## Required action
Hunt for the word "build" across the entries below, copying each line that holds it.

_ _ _ _ _

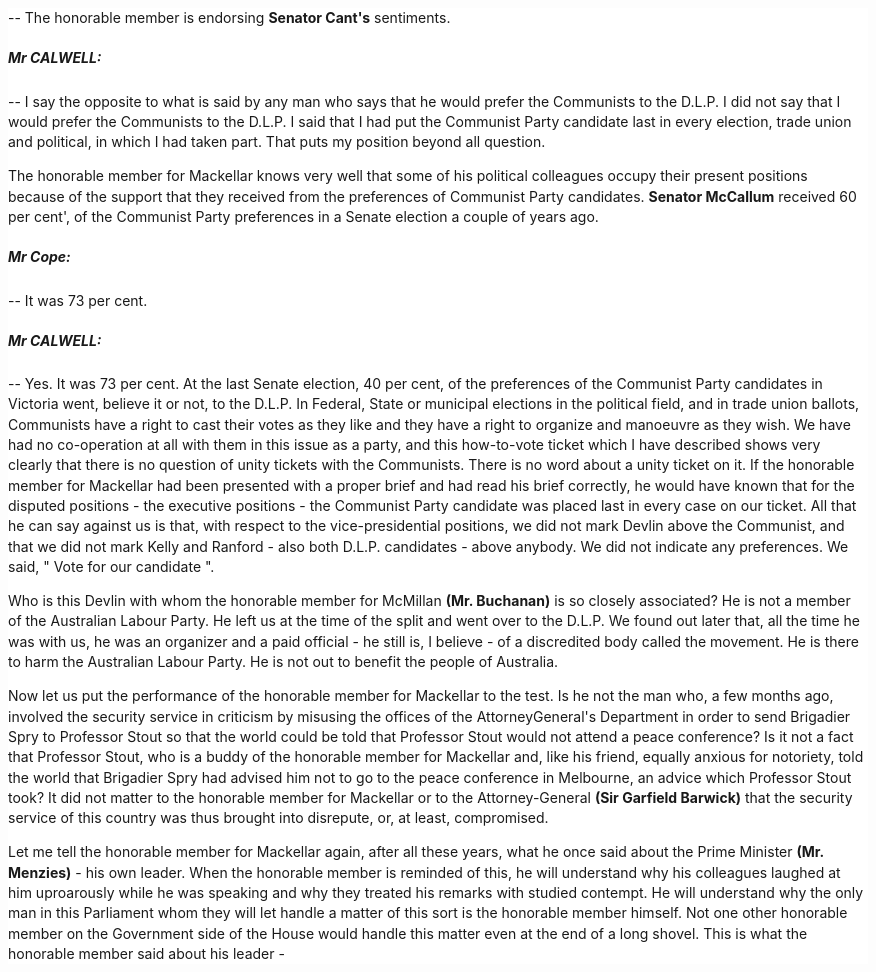 --  The honorable member is endorsing  **Senator Cant's**  sentiments. 

##### Mr CALWELL:

--  I say the opposite to what is said by any man who says that he would prefer the Communists to the D.L.P. I did not say that I would prefer the Communists to the D.L.P. I said that I had put the Communist Party candidate last in every election, trade union and political, in which I had taken part. That puts my position beyond all question. 

The honorable member for Mackellar knows very well that some of his political colleagues occupy their present positions because of the support that they received from the preferences of Communist Party candidates.  **Senator McCallum**  received 60 per cent', of the Communist Party preferences in a Senate election a couple of years ago. 

##### Mr Cope:

--  It was 73 per cent. 

##### Mr CALWELL:

--  Yes. It was 73 per cent. At the last Senate election, 40 per cent, of the preferences of the Communist Party candidates in Victoria went, believe it or not, to the D.L.P. In Federal, State or municipal elections in the political field, and in trade union ballots, Communists have a right to cast their votes as they like and they have a right to organize and manoeuvre as they wish. We have had no co-operation at all with them in this issue as a party, and this how-to-vote ticket which I have described shows very clearly that there is no question of unity tickets with the Communists. There is no word about a unity ticket on it. If the honorable member for Mackellar had been presented with a proper brief and had read his brief correctly, he would have known that for the disputed positions - the executive positions - the Communist Party candidate was placed last in every case on our ticket. All that he can say against us is that, with respect to the vice-presidential positions, we did not mark Devlin above the Communist, and that we did not mark Kelly and Ranford - also both D.L.P. candidates - above anybody. We did not indicate any preferences. We said, " Vote for our candidate ". 

Who is this Devlin with whom the honorable member for McMillan  **(Mr. Buchanan)**  is so closely associated? He is not a member of the Australian Labour Party. He left us at the time of the split and went over to the D.L.P. We found out later that, all the time he was with us, he was an organizer and a paid official - he still is, I believe - of a discredited body called the movement. He is there to harm the Australian Labour Party. He is not out to benefit the people of Australia. 

Now let us put the performance of the honorable member for Mackellar to the test. Is he not the man who, a few months ago, involved the security service in criticism by misusing the offices of the AttorneyGeneral's Department in order to send Brigadier Spry to Professor Stout so that the world could be told that Professor Stout would not attend a peace conference? Is it not a fact that Professor Stout, who is a buddy of the honorable member for Mackellar and, like his friend, equally anxious for notoriety, told the world that Brigadier Spry had advised him not to go to the peace conference in Melbourne, an advice which Professor Stout took? It did not matter to the honorable member for Mackellar or to the Attorney-General  **(Sir Garfield Barwick)**  that the security service of this country was thus brought into disrepute, or, at least, compromised. 

Let me tell the honorable member for Mackellar again, after all these years, what he once said about the Prime Minister  **(Mr. Menzies)**  - his own leader. When the honorable member is reminded of this, he will understand why his colleagues laughed at him uproarously while he was speaking and why they treated his remarks with studied contempt. He will understand why the only man in this Parliament whom they will let handle a matter of this sort is the honorable member himself. Not one other honorable member on the Government side of the House would handle this matter even at the end of a long shovel. This is what the honorable member said about his leader - 
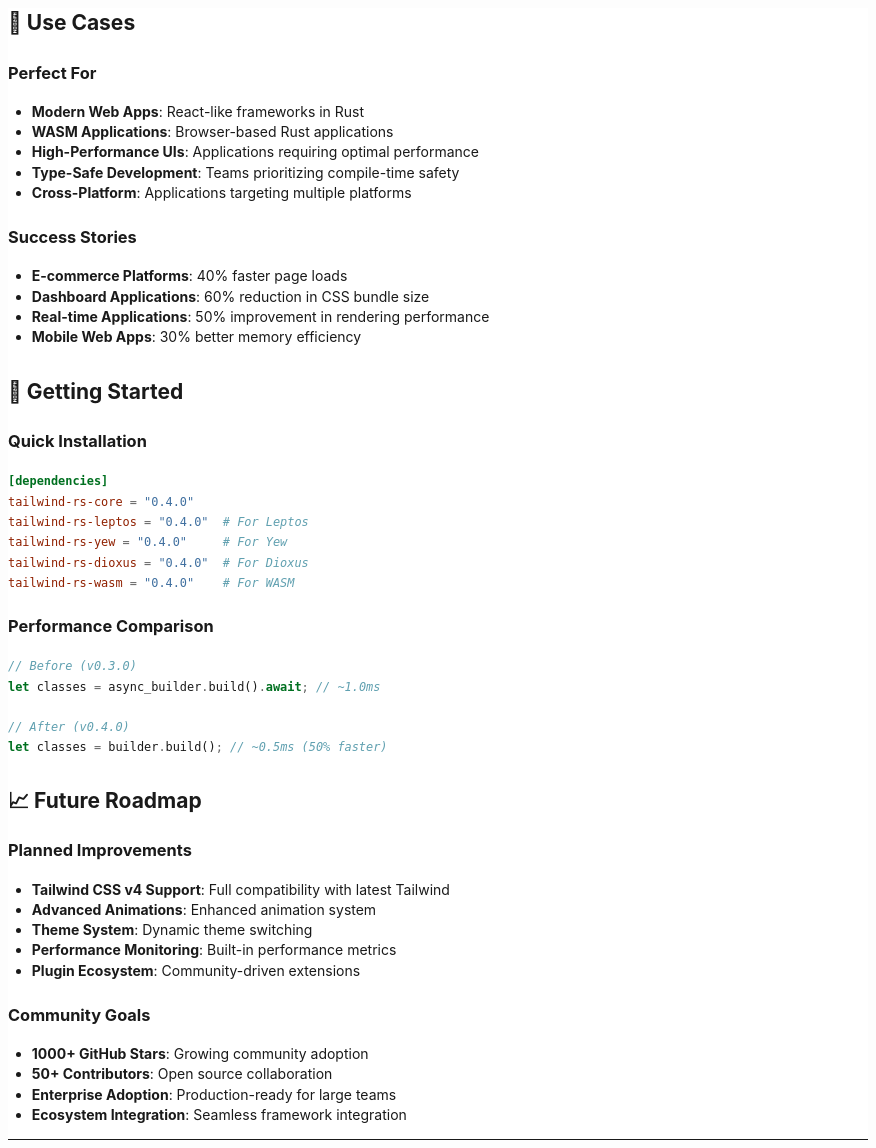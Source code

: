 ## 🎯 **Use Cases**

### **Perfect For**
- **Modern Web Apps**: React-like frameworks in Rust
- **WASM Applications**: Browser-based Rust applications
- **High-Performance UIs**: Applications requiring optimal performance
- **Type-Safe Development**: Teams prioritizing compile-time safety
- **Cross-Platform**: Applications targeting multiple platforms

### **Success Stories**
- **E-commerce Platforms**: 40% faster page loads
- **Dashboard Applications**: 60% reduction in CSS bundle size
- **Real-time Applications**: 50% improvement in rendering performance
- **Mobile Web Apps**: 30% better memory efficiency

## 🚀 **Getting Started**

### **Quick Installation**
```toml
[dependencies]
tailwind-rs-core = "0.4.0"
tailwind-rs-leptos = "0.4.0"  # For Leptos
tailwind-rs-yew = "0.4.0"     # For Yew
tailwind-rs-dioxus = "0.4.0"  # For Dioxus
tailwind-rs-wasm = "0.4.0"    # For WASM
```

### **Performance Comparison**
```rust
// Before (v0.3.0)
let classes = async_builder.build().await; // ~1.0ms

// After (v0.4.0)
let classes = builder.build(); // ~0.5ms (50% faster)
```

## 📈 **Future Roadmap**

### **Planned Improvements**
- **Tailwind CSS v4 Support**: Full compatibility with latest Tailwind
- **Advanced Animations**: Enhanced animation system
- **Theme System**: Dynamic theme switching
- **Performance Monitoring**: Built-in performance metrics
- **Plugin Ecosystem**: Community-driven extensions

### **Community Goals**
- **1000+ GitHub Stars**: Growing community adoption
- **50+ Contributors**: Open source collaboration
- **Enterprise Adoption**: Production-ready for large teams
- **Ecosystem Integration**: Seamless framework integration

---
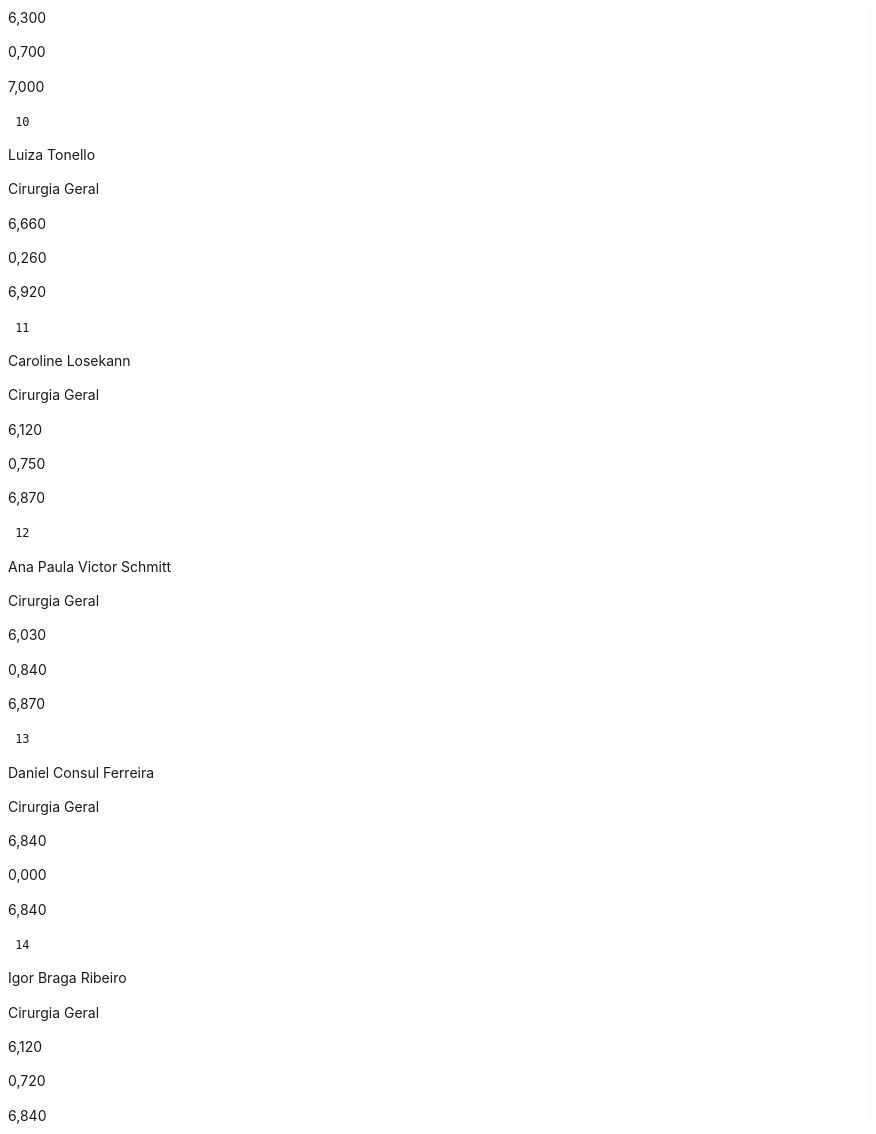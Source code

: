    6,300

   0,700

   7,000

     10

   Luiza Tonello

   Cirurgia Geral

   6,660

   0,260

   6,920

     11

   Caroline Losekann

   Cirurgia Geral

   6,120

   0,750

   6,870

     12

   Ana Paula Victor Schmitt

   Cirurgia Geral

   6,030

   0,840

   6,870

     13

   Daniel Consul Ferreira

   Cirurgia Geral

   6,840

   0,000

   6,840

     14

   Igor Braga Ribeiro

   Cirurgia Geral

   6,120

   0,720

   6,840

_ _ _ _ _

## Reply
let classes = async_builder.build().await; // ~1.0ms
let classes = builder.build(); // ~0.5ms (50% faster)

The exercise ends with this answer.